3D printing was first invented in 1982 by Chuck Hull. Hull had the idea that if he could stack thousands of thin layers of plastic on top of each other and then etch their shape using light, then he could form three-dimensional objects. After a year of experimenting with these ideas, he developed a system where a focused beam of ultraviolet light, moving under computer control, hits the surface of a bucket filled with liquid photopolymer and where it hits the liquid turns into solid plastic.Hull realized that his finding was not limited to liquid elements and hence his invention was called stereolithography or 3D printing, as it covered any material capable of solidification or capable of changing its physical state. Of course, 3D printing has come a long way since then.
Additive manufacturing technology is applied to printers of various sizes and shapes, but regardless of the type of 3D printer or the material used, the 3D printing process follows the same basic steps. It starts with creating a 3D design of the object one wants to print, using digital CAD (Computer Aided Design) software. The digital model can also be generated through the use of a 3D scanner or by simply downloading a file from the online marketplace.
Preparing the printer first involves filling it with raw materials (such as plastics, metal powders). One must even choose the material with which he will best achieve the specific properties required for the object he wants to produce. The variety of materials used in 3D printers is very large, including plastics, ceramics, resin, metals, sand, textiles, biomaterials, glass and even food.
Resin 3D printing
Resin 3D printing primarily uses photopolymers which are a type of plastic that is infused with photoinitiators. It often starts as a liquid and cures into a solid form when exposed to light. Depending on the type of resin used, the end product can be rigid or flexible, and resins can vary in durability and elasticity.The most common photopolymers used for 3D printing are epoxy resins, acrylic resins, and polyurethane.
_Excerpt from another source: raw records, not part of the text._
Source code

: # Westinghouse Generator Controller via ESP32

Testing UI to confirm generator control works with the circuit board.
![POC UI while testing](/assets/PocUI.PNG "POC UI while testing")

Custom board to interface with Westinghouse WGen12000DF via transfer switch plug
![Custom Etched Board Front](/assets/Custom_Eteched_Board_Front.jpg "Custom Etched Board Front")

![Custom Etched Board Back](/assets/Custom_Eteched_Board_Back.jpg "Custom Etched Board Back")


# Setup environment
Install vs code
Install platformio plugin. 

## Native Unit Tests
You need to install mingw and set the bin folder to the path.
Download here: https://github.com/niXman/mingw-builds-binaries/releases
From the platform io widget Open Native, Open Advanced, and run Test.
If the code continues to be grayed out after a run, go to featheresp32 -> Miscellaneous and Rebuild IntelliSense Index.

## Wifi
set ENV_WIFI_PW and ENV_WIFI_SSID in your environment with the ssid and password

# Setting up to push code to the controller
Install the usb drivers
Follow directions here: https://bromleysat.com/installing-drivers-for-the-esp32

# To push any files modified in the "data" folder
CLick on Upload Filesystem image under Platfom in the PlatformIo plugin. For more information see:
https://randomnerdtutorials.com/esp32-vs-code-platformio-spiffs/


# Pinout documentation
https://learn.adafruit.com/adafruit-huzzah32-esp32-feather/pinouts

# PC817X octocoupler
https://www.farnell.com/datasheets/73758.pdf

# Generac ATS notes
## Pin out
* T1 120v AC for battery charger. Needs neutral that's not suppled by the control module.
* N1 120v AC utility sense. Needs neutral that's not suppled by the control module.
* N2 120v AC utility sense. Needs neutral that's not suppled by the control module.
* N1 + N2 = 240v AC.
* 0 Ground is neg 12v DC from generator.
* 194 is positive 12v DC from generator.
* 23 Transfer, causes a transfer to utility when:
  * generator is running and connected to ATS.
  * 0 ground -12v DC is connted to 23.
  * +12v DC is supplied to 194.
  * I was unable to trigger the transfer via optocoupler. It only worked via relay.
Epoxy resins produce the highest resolution 3D prints and are most suitable for prototyping. They also have superior mechanical properties, such as strength and durability, making them perfect for production-grade printing.
Conclusion
Acrylic resins are commonly used for producing highly detailed objects due to their low shrinkage and high print resolution. Polyurethane resins are flexible, making them ideal for printing medical devices and other high-impact parts.These resin materials make this 3D printing technology perfect for producing complex models and intricate details.